Several environmental groups are threatening to sue railroad and coal companies over water pollution from the coal they ship.
The Sierra Club and several local partners sent a notice of intent to sue to BNSF Railway and seven coal companies, saying they are violating the federal Clean Water Act when coal falls off their trains into waterways. The law requires anyone dumping pollutants into United States waters to get a permit to do so.
Among the recipients are Peabody Energy and Cloud Peak Energy, which plan to have their coal shipped from the Gateway Pacific Terminal at Cherry Point if it is built.
The notice gives BNSF 60 days to “resolve the problem of coal emissions from its trains” before the groups file a lawsuit in federal court.
Representatives from the groups were not specific at a Tuesday press conference about what kinds of fixes they would like to see, instead calling on the rail company to figure out how to contain their cargo.
“It’s really up to BNSF to fix the problem,” said Cesia Kearns of the Sierra Club.
Peabody’s coal is from Wyoming and Montana’s Powder River Basin.
It breaks apart easily and contains mercury, arsenic, lead and other toxins, said Brett VandenHeuvel, executive director of the Columbia Riverkeeper.
“We’re taking this action today to stop the spilling of illegal pollution into our rivers,” he said.
VandenHeuvel said he and others have seen coal in more than a dozen places along the water in Washington and expects to find more if proposed export terminals in Washington and Oregon are approved.
“It’s shocking what we’re discovering,” he said. “… It’s not just dust; it’s chunks of coal. I’ve picked up chunks of coal the size of my fist.”
Bellingham resident Paul Anderson said he found chunks of coal under the Skagit River railroad bridge last fall when the water was low, as well as near the tracks in Bellingham.
“I hope that these serious violations will send a strong message to the Army Corps of Engineers that more extensive reviews are needed,” he said in the press release.
The Army Corps of Engineers, Whatcom County and the state Department of Ecology are putting together the legally required environmental impact statement for the Gateway Pacific Terminal project.
They are currently deciding what will be studied for that report, and a draft of it is expected to take at least a year to complete.
“BNSF’s rampant coal pollution of our waterways demonstrates the latest in a series of problems with shipping coal through our local communities,” Matt Krogh, North Sound Baykeeper at RE Sources for Sustainable Communities, said in the press release. “Unfortunately, it’s the perfect example of why we need a robust study outlining the consequences to our health, safety, economy, and climate if we’re increasing coal train traffic nearly tenfold through our communities.”
Salmon are particularly sensitive to the toxic compounds found in coal, and these toxins can be transmitted up the food chain, Chris Wilke, executive director of Puget Soundkeeper Alliance, said in the press release.
The groups brought several residents from around Washington to tell stories in the press conference of being “showered” with coal from passing trains.
Loads of coal are sprayed with a surfactant to reduce dust blown off by wind. However, some from the environmental groups questioned its effectiveness and said the surfactant itself might also be harmful or speed pollution, although that’s hard to determine since its chemical makeup is a business secret. BNSF has stood by the spray’s effectiveness and does not plan to cover its cars.
Four coal trains currently come through Washington bound for Canada. If the Gateway Pacific Terminal is built, it could add as many as 18 trains to the tracks through Skagit County — nine full going north and nine empty going south.
Other export terminals have been proposed for Washington and Oregon, combining with Gateway to send about 60 more trains through Washington daily.

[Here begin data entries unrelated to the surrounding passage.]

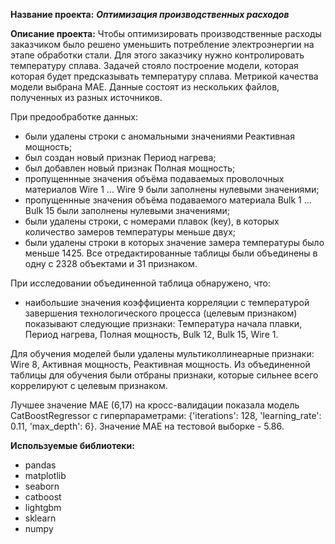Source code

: **Название проекта:**
***Оптимизация производственных расходов***

**Описание проекта:**
Чтобы оптимизировать производственные расходы заказчиком было решено уменьшить потребление электроэнергии на этапе обработки стали.
Для этого заказчику нужно контролировать температуру сплава.
Задачей стояло построение модели, которая которая будет предсказывать температуру сплава.
Метрикой качества модели выбрана MAE.
Данные состоят из нескольких файлов, полученных из разных источников.

При предообработке данных:
- были удалены строки с аномальными значениями Реактивная мощность;
- был создан новый признак Период нагрева;
- был добавлен новый признак Полная мощность;
- пропущеннные значения объёма подаваемых проволочных материалов Wire 1 … Wire 9 были заполнены нулевыми значениями;
- пропущеннные значения объёма  подаваемого материала Bulk 1 … Bulk 15 были заполнены нулевыми значениями;
- были удалены строки, с номерами плавок (key), в которых количество замеров температуры меньше двух;
- были удалены строки в которых значение замера температуры было меньше 1425.
Все отредактированные таблицы были объединены в одну с 2328 объектами и 31 признаком.

При исследовании объединенной таблица обнаружено, что:
- наибольшие значения коэффициента корреляции с температурой завершения технологического процесса (целевым признаком)  показывают следующие признаки: Температура начала плавки, Период нагрева, Полная мощность, Bulk 12, Bulk 15, Wire 1.

Для обучения моделей были удалены мультиколлинеарные признаки: Wire 8, Активная мощность, Реактивная мощность. Из объединенной таблицы для обучения были отбраны признаки, которые сильнее всего коррелируют с целевым признаком.

Лучшее значение MAE (6,17) на кросс-валидации показала модель CatBoostRegressor с гиперпараметрами: {'iterations': 128, 'learning_rate': 0.11, 'max_depth': 6}. Значение MAE на тестовой выборке - 5.86.

**Используемые библиотеки:**
- pandas
- matplotlib
- seaborn
- catboost
- lightgbm
- sklearn
- numpy
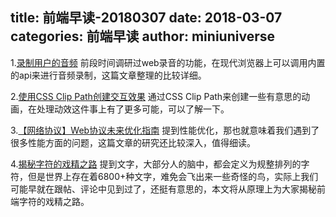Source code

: title: 前端早读-20180307
date: 2018-03-07
categories: 前端早读
author: miniuniverse
---

1.[录制用户的音频](https://developers.google.com/web/fundamentals/media/recording-audio/?hl=zh-cn)
前段时间调研过web录音的功能，在现代浏览器上可以调用内置的api来进行音频录制，这篇文章整理的比较详细。

2.[使用CSS Clip Path创建交互效果](https://www.w3cplus.com/css/using-css-clip-path-create-interactive-effects.html)
通过CSS Clip Path来创建一些有意思的动画，在处理动效这件事上有了更多可能，可以了解一下。

3.[【网络协议】Web协议未来优化指南](https://zhuanlan.zhihu.com/p/33940885)
提到性能优化，那也就意味着我们遇到了很多性能方面的问题，这篇文章的研究还比较深入，值得细读。

4.[揭秘字符的戏精之路](https://mp.weixin.qq.com/s/jTSws4W-PDxVgDvePvMO2g)
提到文字，大部分人的脑中，都会定义为规整排列的字符，但是世界上存在着6800+种文字，难免会飞出来一些奇怪的鸟，实际上我们可能早就在跟帖、评论中见到过了，还挺有意思的，本文将从原理上为大家揭秘前端字符的戏精之路。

Gateway is the only one that would increase traffic through Skagit.
BNSF and the companies proposing and advocating terminals have not committed to paying to mitigate the impacts of the projects, instead waiting to see what’s covered in the environmental impact statement. But pollution is already happening and bringing more coal trains through would make it worse, Kearns said.
“These costs should be covered by these companies,” she said, “not American families.”